WORK ITEM → What is needed is an exact copy of every line from the one containing "The *GAN's* can" through the end of the entries; please set it down without any pictures.

DATA RECORDS →
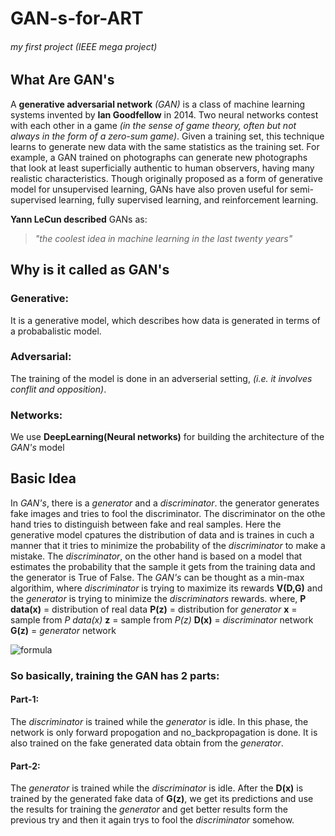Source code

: # GAN-s-for-ART
###### my first project (IEEE mega project)

## What Are GAN's
A **generative adversarial network** *(GAN)* is a class of machine learning systems invented by **Ian Goodfellow** in 2014. Two neural networks contest with each other in a game *(in the sense of game theory, often but not always in the form of a zero-sum game)*. Given a training set, this technique learns to generate new data with the same statistics as the training set. For example, a GAN trained on photographs can generate new photographs that look at least superficially authentic to human observers, having many realistic characteristics. Though originally proposed as a form of generative model for unsupervised learning, GANs have also proven useful for semi-supervised learning, fully supervised learning, and reinforcement learning. 

**Yann LeCun described** GANs as:
> *"the coolest idea in machine learning in the last twenty years"*

## Why is it called as GAN's
### Generative:
It is a generative model, which describes how data is generated in terms of a probabalistic model.
### Adversarial:
The training of the model is done in an adverserial setting, *(i.e. it involves conflit and opposition)*.
### Networks:
We use **DeepLearning(Neural networks)** for building the architecture of the *GAN's* model

## Basic Idea
In *GAN's*, there is a *generator* and a *discriminator*. the generator generates fake images and tries to fool the discriminator. The discriminator on the othe hand tries to distinguish between fake and real samples. Here the generative model cpatures the distribution of data and is traines in cuch a manner that it tries to minimize the probability of the *discriminator* to make a mistake. The *discriminator*, on the other hand is based on a model that estimates the probability that the sample it gets from the training data and the generator is True of  False.
The *GAN's* can be thought as a min-max algorithim, where *discriminator* is trying to maximize its rewards **V(D,G)** and the *generator* is trying to minimize the *discriminators* rewards.
where,
     **P data(x)** = distribution of real data
     **P(z)**      = distribution for *generator*
     **x**         = sample from *P data(x)*
     **z**         = sample from *P(z)*
     **D(x)**      = *discriminator* network
     **G(z)**      = *generator* network

![formula](https://user-images.githubusercontent.com/47821576/63063097-e8f4fa00-bf18-11e9-8fe8-cc4f5a1cfba8.jpg)

### So basically, training the GAN has 2 parts:
#### Part-1:
The *discriminator* is trained while the *generator* is idle. In this phase, the network is only forward propogation and no_backpropagation is done. It is also trained on the fake generated data obtain from the *generator*.
#### Part-2:
The *generator* is trained while the *discriminator* is idle. After the **D(x)** is trained by the generated fake data of **G(z)**, we get its predictions and use the results for training the *generator* and get better results form the previous try and then it again trys to fool the *discriminator* somehow.

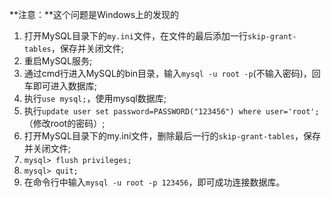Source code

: **注意：**这个问题是Windows上的发现的


1. 打开MySQL目录下的`my.ini`文件，在文件的最后添加一行`skip-grant-tables`，保存并关闭文件;
1. 重启MySQL服务;
1. 通过cmd行进入MySQL的bin目录，输入`mysql -u root -p`(不输入密码)，回车即可进入数据库;
1. 执行`use mysql;`，使用mysql数据库;
1. 执行`update user set password=PASSWORD("123456") where user='root';`（修改root的密码）;
1. 打开MySQL目录下的my.ini文件，删除最后一行的`skip-grant-tables`，保存并关闭文件;
1. `mysql> flush privileges;`
1. `mysql> quit;`
1. 在命令行中输入`mysql -u root -p 123456`，即可成功连接数据库。
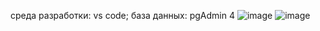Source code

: 
среда разработки: vs code;
база данных: pgAdmin 4
![image](https://github.com/user-attachments/assets/218040dd-ff63-41e5-8d61-963c0ef1292d)
![image](https://github.com/user-attachments/assets/bed831c3-e90a-472a-80c4-5ba90445daf2)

RESPONSE →
The *GAN's* can be thought as a min-max algorithim, where *discriminator* is trying to maximize its rewards **V(D,G)** and the *generator* is trying to minimize the *discriminators* rewards.
where,
     **P data(x)** = distribution of real data
     **P(z)**      = distribution for *generator*
     **x**         = sample from *P data(x)*
     **z**         = sample from *P(z)*
     **D(x)**      = *discriminator* network
     **G(z)**      = *generator* network

![formula](https://user-images.githubusercontent.com/47821576/63063097-e8f4fa00-bf18-11e9-8fe8-cc4f5a1cfba8.jpg)

### So basically, training the GAN has 2 parts:
#### Part-1:
The *discriminator* is trained while the *generator* is idle. In this phase, the network is only forward propogation and no_backpropagation is done. It is also trained on the fake generated data obtain from the *generator*.
#### Part-2:
The *generator* is trained while the *discriminator* is idle. After the **D(x)** is trained by the generated fake data of **G(z)**, we get its predictions and use the results for training the *generator* and get better results form the previous try and then it again trys to fool the *discriminator* somehow.

Source code

: **注意：**这个问题是Windows上的发现的


1. 打开MySQL目录下的`my.ini`文件，在文件的最后添加一行`skip-grant-tables`，保存并关闭文件;
1. 重启MySQL服务;
1. 通过cmd行进入MySQL的bin目录，输入`mysql -u root -p`(不输入密码)，回车即可进入数据库;
1. 执行`use mysql;`，使用mysql数据库;
1. 执行`update user set password=PASSWORD("123456") where user='root';`（修改root的密码）;
1. 打开MySQL目录下的my.ini文件，删除最后一行的`skip-grant-tables`，保存并关闭文件;
1. `mysql> flush privileges;`
1. `mysql> quit;`
1. 在命令行中输入`mysql -u root -p 123456`，即可成功连接数据库。
Source code

: 
среда разработки: vs code;
база данных: pgAdmin 4
![image](https://github.com/user-attachments/assets/218040dd-ff63-41e5-8d61-963c0ef1292d)
![image](https://github.com/user-attachments/assets/bed831c3-e90a-472a-80c4-5ba90445daf2)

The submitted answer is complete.